Why we prune Shrubs in the dormant season…

prune dormant plants

There can be no such thing as a Fair Weather Gardener.

Many people think of landscape maintenance as exclusively a warm-weather activity. They picture sunny days, shorts & t-shirts and getting to spend all your time in the great outdoors.

It is true, we get days like that and are very lucky to work in an industry that allows us to achieve this. It’s not all roses though! When cooler temperatures bring you indoors, out of sight should not mean out of mind when it comes to your shrubs because the best time to prune many of them is actually in the dormant season, when plants are not growing.

Why prune when plants are dormant?

  • When a shrub is dormant, it is much easier to identify problem branches than when the shrub is crowded with growing leaves or needles. You can spot the crossing branches, the dead, damaged or diseased shoots.
  • Removing dead or dying branches redirects the resources they would have used to be channeled to the plant’s healthy areas. There is no point in a plant sending resources to diseased areas when it can divert to active areas of plant growth.
  • Healthy plants are better prepared to withstand damage from harsh weather conditions. Think of how it works on you (not suggesting you turn the shears on yourself!!) – you are more susceptible to colds and flu when you are stressed or run down from over work, lack of sleep and so on.
  • In the cooler months, the open cuts in the bark are less vulnerable to pest or disease damage. These too are largely dormant so there is far less risk of infestations.

The dormant season—generally late Autumn to early Spring—is also a good time to prune because pruning cuts in the bark will heal more quickly than during the growing season. Since the pruning process will not coincide with new growth, plants can focus their efforts on repairing pruning cuts before they channel their energies into growing and blooming.

What to Prune now?

There are many shrubs that are best pruned in the dormant season, many of which are summer bloomers. Some of these include:

  • Barberries
  • Cotoneasters
  • Hydrangeas
  • Mallow
  • Potentilla
  • Smoke Bushes
  • Spirea

The reason for pruning these now is you encourage new shoots and active strong growth the following Spring which leads to increased flushes of flower.

It’s important to note that not all shrubs are best trimmed when the weather is cool. Many spring flowering shrubs such as forsythias and lilacs are not good candidates for dormant season pruning. They are best pruned right after they bloom. Dormant season pruning may eliminate their buds and diminish their spring show.

How to Prune plants?

The correct way to prune shrubs depends on the form of the plant.

Some shrubs, such as Forsythia and Weigela grow from basal shoots. To control size, pick the oldest, largest shoots and trim them off at ground level with a loping shears or pruning saw. Other shrubs, grow as dense clumps with many branches like Spirea. These may require only light shaping. But you can cut them back completely to just above soil level, to reduce size and regenerate a fresh crown.
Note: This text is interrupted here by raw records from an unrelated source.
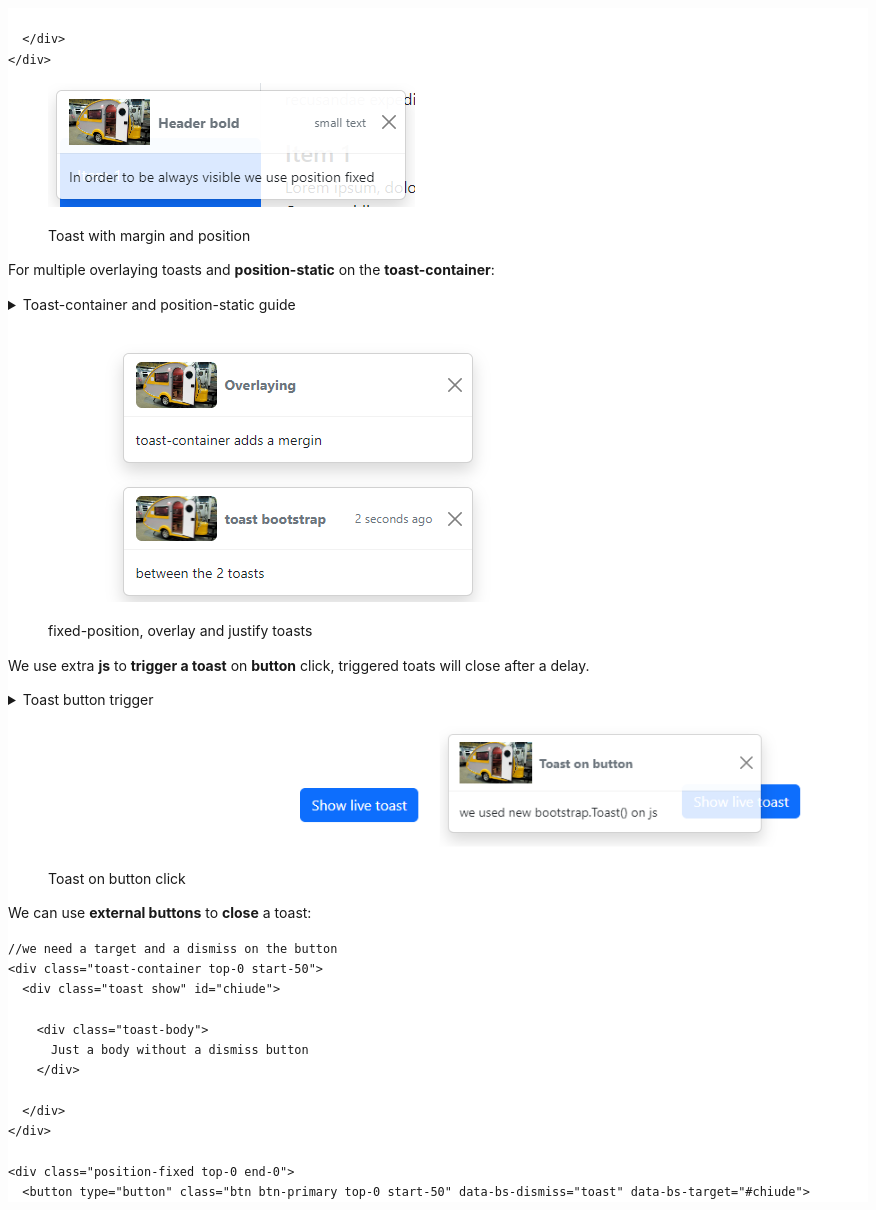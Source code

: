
 ```

  </div>
</div>

```

<figure><img src="../.gitbook/assets/Toast.PNG" alt=""><figcaption><p>Toast with margin and position</p></figcaption></figure>

For multiple overlaying toasts and **position-static** on the **toast-container**:

<details><summary>Toast-container and position-static guide</summary></details>

<figure><img src="../.gitbook/assets/justifyfixed.PNG" alt=""><figcaption><p>fixed-position, overlay and justify toasts</p></figcaption></figure>

We use extra **js** to **trigger a toast** on **button** click, triggered toats will close after a delay.

<details><summary>Toast button trigger</summary></details>

<figure><img src="../.gitbook/assets/toastbottone.png" alt=""><figcaption><p>Toast on button click</p></figcaption></figure>

We can use **external buttons** to **close** a toast:

```
//we need a target and a dismiss on the button
<div class="toast-container top-0 start-50">
  <div class="toast show" id="chiude">

    <div class="toast-body">
      Just a body without a dismiss button
    </div>

  </div>
</div>

<div class="position-fixed top-0 end-0">
  <button type="button" class="btn btn-primary top-0 start-50" data-bs-dismiss="toast" data-bs-target="#chiude">
```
Some shrubs such as Boxwood, Myrtle, Junipers & Barberry are often clipped to form a hedge or manicured shape. These need regular shaping one or two times a season. Avoid cutting them back to the woody branches. Just shape them lightly on the outside with hedge shears.

Some shrubs look best as feature plants in an open, naturalistic form, such as Azaleas or shrub Magnolia. These shrubs usually only need minor trimming to maintain a good shape. Reach into the crown with your secateurs to remove crossing shoots an this out the crown.

Avoid the temptation to take the shears to every shrub in your landscape. There is nothing worse than seeing a garden with all plants rounded into shapes regardless of species. By using the appropriate method for each shrub, the result will be a healthier, more beautiful plant in a natural looking garden environment.

Compost your Waste

Don’t forget that all your green waste is being removed for recycling in an approved composting facility.


prune plants when dormant

The question most have is what happens with diseased or pest infected shoots? The composting process is amazing to see in action. The heat of decomposition ensures that any diseased growth is properly ‘cooked’ to kill off any remaining infection ensuring that pests and diseases are not being transmitted or moved from one location to another.

Logical Logistics of Winter Pruning

Besides the benefits to the plants themselves, the dormant season makes logistical sense when it comes to pruning shrubs. In colder months, the ground is typically firm, if not frozen. This stability means you will be unlikely to harm the soil areas surrounding your shrubs as you prune. Dormant months are also a good time for pruning because there is little else to be done in terms of your lawn and landscaping. Once the weather breaks, there will be no shortage of outdoor tasks – so it makes sense to take care of pruning before things get too hectic.

Pruning during the dormant season encourages vigorous growth in the spring and summer and also adds to your shrubs’ long-term health. We would always recommend a winter top dressing of compost as a mulch to ensure that there is a fresh batch of nutrients readily available to the plants when growth returns in Spring.